His work is a very personal expression, of freedom and of extreme vitality, with the power of audacity. His art either seizes upon everything beautiful or astonishing that he is presented with, or it chooses elements from deep within the reserves of his Basque genealogy, experiences, and inherent characteristics. The combination enables him to gather such a quantity of strong visual imagery.
Partarrieu draws on everyday life, visualising while going about his daily business, and some would probably say while sleeping judging by some of the dream-like fantasy figures he offers to us. They shine with eroticism, and the vibrant optimism of his burning colour palette.
He fondly captures life with detail and nostalgia, continually drawing comparisons and confrontations between the two worlds to which he belongs - the idyllic countryside lifestyles of yesterday and the cosmopolitan Parisian lifestyles of today. The weird and wonderful world of cafés, restaurants, bars and bordellos feature often in his work, like references to the bygone era in the great tradition of Toulouse-Lautrec.
His exceptional gift for studying, interpreting, designing, and painting are handled with the brightest and most expressive form of artistic flair, and allow him to penetrate below the surface of the subjects that he represents. He is able to capture the essence of their soul, and we can experience their emotion and passion in his work.
His figurative capability is accomplished and masterly. While his forms are elongated and exaggerated and appear to have been sketched in a hurry, his postures and expressions are never loose or clumsy, character and body language are represented with such considered subtlety and exactness he seems to have spent a lifetime studying them.
He is not especially an artistic improviser, even though his spontaneity is an important element that breathes life through his art. His is in such control of his ability and his medium, nothing he does is random or by accident.

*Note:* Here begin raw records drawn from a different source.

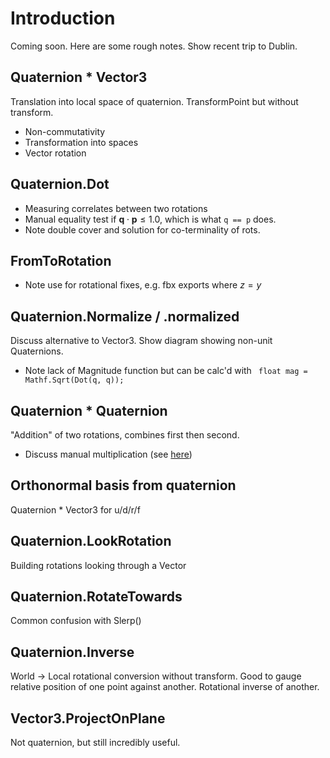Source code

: # Introduction
Coming soon. Here are some rough notes. Show recent trip to Dublin.

## Quaternion * Vector3
Translation into local space of quaternion. TransformPoint but without transform.
- Non-commutativity
- Transformation into spaces
- Vector rotation

## Quaternion.Dot
- Measuring correlates between two rotations
- Manual equality test if $\mathbf{q} \cdot \mathbf{p} \leqslant 1.0$, which is what `q == p` does.
- Note double cover and solution for co-terminality of rots. 

## FromToRotation
- Note use for rotational fixes, e.g. fbx exports where $z = y$

## Quaternion.Normalize / .normalized
Discuss alternative to Vector3. Show diagram showing non-unit Quaternions.
- Note lack of Magnitude function but can be calc'd with ` float mag = Mathf.Sqrt(Dot(q, q));`

## Quaternion * Quaternion
"Addition" of two rotations, combines first then second.
- Discuss manual multiplication (see [here](https://github.com/Unity-Technologies/UnityCsReference/blob/master/Runtime/Export/Math/Quaternion.cs))

## Orthonormal basis from quaternion
Quaternion * Vector3 for u/d/r/f

## Quaternion.LookRotation
Building rotations looking through a Vector

## Quaternion.RotateTowards
Common confusion with Slerp()

## Quaternion.Inverse
World -> Local rotational conversion without transform. Good to gauge relative position of one point against another. Rotational inverse of another.

## Vector3.ProjectOnPlane
Not quaternion, but still incredibly useful.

His viewpoint is furtive, he is a voyeur of intimacy, and his subjects are exposed and off guard. He is able to display their inner beings as vulnerable, open souls with nothing to hide. His eye waits patiently for an unveiling, seizing upon the fleeting moments of chemistry and revealing the rich tapestry of scenes of everyday life. Perhaps it was his friendship with photographer Robert Doisneau, who also trained as an engraver and lithographer, that inspired the freshness in his approach, his taste of the low-angle shots, his penchant for capturing the instantaneous moments, in a snapshot.
Partarrieu has a love affair with the female form, which he joyfully handles with refinement and elegance. Although he undoubtedly portrays the female as an object of desire, he treats his subjects as equal parts sexuality and spirituality -often risqué, but always with respect.
He is a painter of love, and unashamedly the idea of liberal love, love without bounds. The brushstrokes that lovingly create his female forms in paint are like the hands that lovingly caress their beautiful bodies.
We are able to forgive the men for their shallow behaviour, their lewd and questionable morality, but not for the cheap titillation of seeing the courtesans defiled and debauched, only for Partarrieu’s sublime allegories of love.
His ultimate goal seems to emphasise the deep emotional expressions of the figures as they travel from their canvas onto his, studying them in their surroundings to connect with them, familiarising himself with revealing people of his own extreme sensitivity. The acute observations of his trained eye, however, are never over-emphasised, and his work is an honour to the great power of suggestion - he still prefers to excite the imagination than reveal all there is to be seen.
His art is alive with intelligence, irony and kindness, and breathes an air of sensuality and cheerfulness. The fluidity of his stroke allows him to push his analysis of the figure even further, and he seems to take great delight and fulfillment from his own artistic ability.
This is his language; it is good to enjoy the result, but for Partarrieu it is better still to enjoy the process.